16.5 Cilium: eBPF-Powered Networking, Observability, and Security

Alright, let’s roll up our sleeves and talk about Cilium. If the basic CNI plugins we’ve discussed are like reliable, simple sedans, Cilium is a fully-loaded, self-driving concept car from the future. It still connects your pods to the network, which is its job as a CNI plugin, but it throws out the old, cumbersome iptables-based plumbing and replaces it with eBPF. This isn’t just an incremental upgrade; it’s a fundamental rewrite of the kernel’s networking and security logic, and it changes everything.

eBPF lets Cilium inject highly efficient, sandboxed programs directly into the Linux kernel. Instead of a packet taking a tortuous path through a forest of iptables chains (and trust me, in a large cluster, that forest is a nightmare to navigate), an eBPF program can make a near-instantaneous decision: “Allow this packet,” “Drop this packet,” or “Send it over there.” This happens at the kernel level, before the packet even has a chance to waste CPU cycles traveling to user space and back. The performance and observability gains are, frankly, absurd.

How Cilium Uses eBPF to Actually Make Sense of Your Cluster

Remember trying to decipher connection issues with iptables -L -v -n --line-numbers and wanting to cry? Cilium fixes that by moving the complexity into intelligent, self-documenting programs. For networking, it uses eBPF to replace the kube-proxy component. Traditional kube-proxy manages thousands of iptables rules for Service load balancing. Cilium’s eBPF implementation handles this with a tiny, efficient hash table lookup. It’s the difference between searching for a book in a library by scanning every shelf versus just looking up its dewey decimal code.

But it doesn’t stop there. Because eBPF has deep visibility into kernel syscalls and network stack, Cilium can provide Hubble—a built-in, fully distributed observability platform. It’s like tcpdump for your entire cluster, without the massive performance overhead, giving you a crystal-clear view of service dependencies and traffic flow.

Here’s a taste of the Cilium CLI. Forget parsing thousands of lines of iptables; this is how you see allowed network policy:

# Get a quick overview of the health of your Cilium deployment
cilium status

# See the entire network policy universe for a specific pod
cilium monitor --related-to pod-name my-app-pod-abcd123

# Hubble in action: see real-time flow logs for everything
hubble observe

Writing Policies That Don’t Suck: The CiliumNetworkPolicy

Kubernetes native NetworkPolicies are… fine. They’re the lowest common denominator. Cilium supercharges this with its own CRD, CiliumNetworkPolicy (CNP), which is what you actually want to use. It supports way more expressive rules, including DNS-aware security, HTTP-level allow-listing, and service account-based rules that don’t make you want to pull your hair out.
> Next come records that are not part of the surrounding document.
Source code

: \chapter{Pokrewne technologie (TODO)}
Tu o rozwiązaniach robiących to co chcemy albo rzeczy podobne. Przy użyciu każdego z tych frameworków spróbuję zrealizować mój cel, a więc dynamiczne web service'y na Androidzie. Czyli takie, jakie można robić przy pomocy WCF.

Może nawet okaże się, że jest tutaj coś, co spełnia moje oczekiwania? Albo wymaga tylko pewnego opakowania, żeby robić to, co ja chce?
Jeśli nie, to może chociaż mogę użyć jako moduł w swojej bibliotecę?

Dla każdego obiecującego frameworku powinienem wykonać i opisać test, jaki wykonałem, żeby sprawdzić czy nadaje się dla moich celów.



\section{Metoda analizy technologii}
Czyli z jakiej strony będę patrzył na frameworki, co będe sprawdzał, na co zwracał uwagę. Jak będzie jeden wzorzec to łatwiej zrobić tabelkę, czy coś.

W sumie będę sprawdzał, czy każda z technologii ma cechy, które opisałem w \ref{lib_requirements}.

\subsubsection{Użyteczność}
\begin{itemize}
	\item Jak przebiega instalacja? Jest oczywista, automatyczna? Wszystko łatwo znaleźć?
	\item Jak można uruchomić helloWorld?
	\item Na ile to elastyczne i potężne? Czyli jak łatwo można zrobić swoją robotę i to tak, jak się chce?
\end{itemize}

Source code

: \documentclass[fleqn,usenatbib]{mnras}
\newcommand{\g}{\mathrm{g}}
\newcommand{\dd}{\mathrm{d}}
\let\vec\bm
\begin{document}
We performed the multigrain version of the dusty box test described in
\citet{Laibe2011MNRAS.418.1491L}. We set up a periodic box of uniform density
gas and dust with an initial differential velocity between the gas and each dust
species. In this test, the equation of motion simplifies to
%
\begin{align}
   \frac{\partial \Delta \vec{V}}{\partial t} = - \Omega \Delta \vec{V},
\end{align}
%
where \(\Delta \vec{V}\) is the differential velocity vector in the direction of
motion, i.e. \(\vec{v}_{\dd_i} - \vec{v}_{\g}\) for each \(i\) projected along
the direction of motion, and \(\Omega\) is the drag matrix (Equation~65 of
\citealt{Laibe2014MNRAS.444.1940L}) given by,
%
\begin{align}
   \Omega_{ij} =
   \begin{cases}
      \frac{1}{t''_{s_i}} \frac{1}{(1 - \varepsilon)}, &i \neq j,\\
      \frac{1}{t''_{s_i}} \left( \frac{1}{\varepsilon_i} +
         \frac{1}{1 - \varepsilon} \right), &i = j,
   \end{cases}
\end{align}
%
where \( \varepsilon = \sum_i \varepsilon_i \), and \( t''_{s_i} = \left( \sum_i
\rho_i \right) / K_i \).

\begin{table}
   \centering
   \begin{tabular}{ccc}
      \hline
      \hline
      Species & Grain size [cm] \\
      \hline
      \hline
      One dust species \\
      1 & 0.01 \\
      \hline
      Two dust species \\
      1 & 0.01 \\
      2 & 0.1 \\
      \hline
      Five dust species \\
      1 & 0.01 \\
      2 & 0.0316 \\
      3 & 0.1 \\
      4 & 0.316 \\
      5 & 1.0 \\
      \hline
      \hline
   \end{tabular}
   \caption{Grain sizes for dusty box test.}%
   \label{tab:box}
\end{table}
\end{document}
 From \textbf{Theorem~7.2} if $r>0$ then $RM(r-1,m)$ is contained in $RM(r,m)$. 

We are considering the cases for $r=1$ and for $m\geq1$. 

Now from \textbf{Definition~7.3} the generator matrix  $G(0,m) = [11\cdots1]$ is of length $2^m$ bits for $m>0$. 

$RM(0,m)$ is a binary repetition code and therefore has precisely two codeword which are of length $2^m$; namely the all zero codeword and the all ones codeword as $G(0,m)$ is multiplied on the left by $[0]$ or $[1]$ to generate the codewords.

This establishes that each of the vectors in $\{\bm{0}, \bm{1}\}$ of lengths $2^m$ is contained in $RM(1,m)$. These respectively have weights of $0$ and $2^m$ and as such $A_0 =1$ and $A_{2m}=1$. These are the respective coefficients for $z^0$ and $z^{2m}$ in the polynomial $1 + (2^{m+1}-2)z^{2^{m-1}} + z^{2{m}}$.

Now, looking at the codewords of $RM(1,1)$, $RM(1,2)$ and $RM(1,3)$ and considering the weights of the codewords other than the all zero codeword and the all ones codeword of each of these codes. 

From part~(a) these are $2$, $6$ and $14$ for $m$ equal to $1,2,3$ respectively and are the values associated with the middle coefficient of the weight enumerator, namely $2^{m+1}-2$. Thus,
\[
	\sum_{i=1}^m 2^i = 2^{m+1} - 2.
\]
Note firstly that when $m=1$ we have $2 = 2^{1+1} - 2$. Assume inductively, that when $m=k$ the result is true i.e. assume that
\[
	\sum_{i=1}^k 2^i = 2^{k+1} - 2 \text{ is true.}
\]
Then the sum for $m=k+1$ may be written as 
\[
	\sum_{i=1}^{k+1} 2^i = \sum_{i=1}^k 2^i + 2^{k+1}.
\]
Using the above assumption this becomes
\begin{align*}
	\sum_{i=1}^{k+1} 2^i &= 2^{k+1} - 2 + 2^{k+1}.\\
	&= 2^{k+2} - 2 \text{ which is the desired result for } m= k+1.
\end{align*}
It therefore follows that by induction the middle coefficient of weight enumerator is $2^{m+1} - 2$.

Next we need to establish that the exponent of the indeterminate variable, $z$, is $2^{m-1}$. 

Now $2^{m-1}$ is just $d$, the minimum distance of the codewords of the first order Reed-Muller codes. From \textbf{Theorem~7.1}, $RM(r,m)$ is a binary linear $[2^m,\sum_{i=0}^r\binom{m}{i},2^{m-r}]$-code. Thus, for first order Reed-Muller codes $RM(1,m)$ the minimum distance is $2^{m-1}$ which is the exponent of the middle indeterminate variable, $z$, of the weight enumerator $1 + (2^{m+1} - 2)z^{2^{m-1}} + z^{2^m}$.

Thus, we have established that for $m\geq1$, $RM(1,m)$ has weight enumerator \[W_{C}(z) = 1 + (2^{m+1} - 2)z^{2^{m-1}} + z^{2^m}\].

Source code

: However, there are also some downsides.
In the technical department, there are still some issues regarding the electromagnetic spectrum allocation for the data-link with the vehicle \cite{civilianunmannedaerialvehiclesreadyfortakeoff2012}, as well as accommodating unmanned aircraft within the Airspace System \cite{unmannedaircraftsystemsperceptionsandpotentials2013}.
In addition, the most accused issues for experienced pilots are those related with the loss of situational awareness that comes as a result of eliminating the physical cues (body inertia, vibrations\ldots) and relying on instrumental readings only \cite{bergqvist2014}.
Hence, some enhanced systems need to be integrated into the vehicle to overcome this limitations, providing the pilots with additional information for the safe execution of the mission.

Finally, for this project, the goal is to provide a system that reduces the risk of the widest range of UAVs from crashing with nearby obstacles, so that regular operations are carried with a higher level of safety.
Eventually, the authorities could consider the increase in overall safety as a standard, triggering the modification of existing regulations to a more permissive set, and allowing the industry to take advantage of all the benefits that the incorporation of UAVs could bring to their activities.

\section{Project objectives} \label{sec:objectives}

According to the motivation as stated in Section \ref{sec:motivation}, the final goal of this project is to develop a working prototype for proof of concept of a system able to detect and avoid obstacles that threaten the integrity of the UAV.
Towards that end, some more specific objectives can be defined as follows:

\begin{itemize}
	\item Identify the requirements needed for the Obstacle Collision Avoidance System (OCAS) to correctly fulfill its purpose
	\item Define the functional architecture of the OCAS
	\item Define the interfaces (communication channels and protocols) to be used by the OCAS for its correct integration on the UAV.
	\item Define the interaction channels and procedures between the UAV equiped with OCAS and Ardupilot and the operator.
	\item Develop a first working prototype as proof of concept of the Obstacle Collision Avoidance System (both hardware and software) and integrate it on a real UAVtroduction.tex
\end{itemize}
Let’s say you have a API pod that should only receive POST and GET requests on /api/v1/* from a specific frontend service account. Doing this with a native NetworkPolicy is impossible. With Cilium, it’s Tuesday.

apiVersion: cilium.io/v2
kind: CiliumNetworkPolicy
metadata:
  name: restrict-api-access
  namespace: production
spec:
  endpointSelector:
    matchLabels:
      app: my-special-api
  ingress:
  - fromEndpoints:
    - matchLabels:
        io.kubernetes.pod.namespace: production
        k8s:app: frontend-app
    toPorts:
    - ports:
      - port: "8080"
        protocol: TCP
      rules:
        http:
        - method: "POST"
          path: "/api/v1/.*"
        - method: "GET"
          path: "/api/v1/.*"

This policy is a masterpiece of specificity. It doesn’t just allow traffic from the frontend pods; it allows only certain types of HTTP traffic from them. This is L7 policy enforcement, and it’s a game-changer for reducing your attack surface. The kernel enforces these HTTP rules via eBPF, not some clunky sidecar proxy.
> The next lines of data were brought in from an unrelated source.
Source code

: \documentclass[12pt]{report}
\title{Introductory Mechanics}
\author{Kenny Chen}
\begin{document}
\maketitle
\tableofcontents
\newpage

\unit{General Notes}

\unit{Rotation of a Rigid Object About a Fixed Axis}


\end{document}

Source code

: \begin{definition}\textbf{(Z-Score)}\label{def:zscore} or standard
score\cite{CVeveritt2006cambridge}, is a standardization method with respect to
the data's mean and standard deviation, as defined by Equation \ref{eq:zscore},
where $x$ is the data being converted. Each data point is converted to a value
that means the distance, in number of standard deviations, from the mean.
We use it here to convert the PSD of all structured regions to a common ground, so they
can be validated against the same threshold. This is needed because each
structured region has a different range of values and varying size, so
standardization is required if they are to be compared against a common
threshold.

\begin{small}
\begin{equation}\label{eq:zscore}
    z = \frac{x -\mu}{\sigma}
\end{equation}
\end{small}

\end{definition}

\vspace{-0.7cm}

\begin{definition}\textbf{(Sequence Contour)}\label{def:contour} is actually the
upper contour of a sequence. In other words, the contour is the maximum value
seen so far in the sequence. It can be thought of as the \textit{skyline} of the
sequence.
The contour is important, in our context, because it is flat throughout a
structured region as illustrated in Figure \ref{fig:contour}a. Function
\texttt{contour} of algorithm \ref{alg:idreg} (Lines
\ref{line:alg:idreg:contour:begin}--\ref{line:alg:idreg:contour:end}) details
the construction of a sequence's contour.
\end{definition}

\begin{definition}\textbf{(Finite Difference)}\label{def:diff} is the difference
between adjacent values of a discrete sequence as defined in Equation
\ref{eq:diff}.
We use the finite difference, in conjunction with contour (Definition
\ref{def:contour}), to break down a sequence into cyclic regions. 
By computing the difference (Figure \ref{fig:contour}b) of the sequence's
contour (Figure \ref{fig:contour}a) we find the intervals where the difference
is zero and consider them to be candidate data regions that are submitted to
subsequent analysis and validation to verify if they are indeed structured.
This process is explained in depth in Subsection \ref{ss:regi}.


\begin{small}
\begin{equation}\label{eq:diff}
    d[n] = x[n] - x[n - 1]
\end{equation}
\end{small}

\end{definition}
The Rough Edges and Where to Watch Your Step

It’s not all rainbows. Cilium is complex. You’re managing a core kernel-level component. You need a recent Linux kernel (4.9.17+ is the absolute bare minimum, but you really want 5.10 or later to get all the goodies). Upgrading Cilium itself is a more delicate operation than upgrading a simple DaemonSet; you’re essentially performing open-heart surgery on your cluster’s networking. You must read the release notes and have a rollback plan.

Another common pitfall is assuming eBPF is magic dust that makes all hardware limitations vanish. It doesn’t. You still need sufficient CPU and memory on your worker nodes for the Cilium agent and, more importantly, for the kernel to compile and run the eBPF programs. Under-provisioned nodes will feel the pain.

The best practice? Start in a non-production cluster. Use Hubble to understand your traffic flows before you start dropping traffic with aggressive policies. And for the love of all that is holy, use the cilium CLI tool. It is your brilliant debugger, your best friend, and the reason you’ll never go back to staring at iptables rules again. It’s the difference between having a map of the library and just knowing there are a lot of books in there.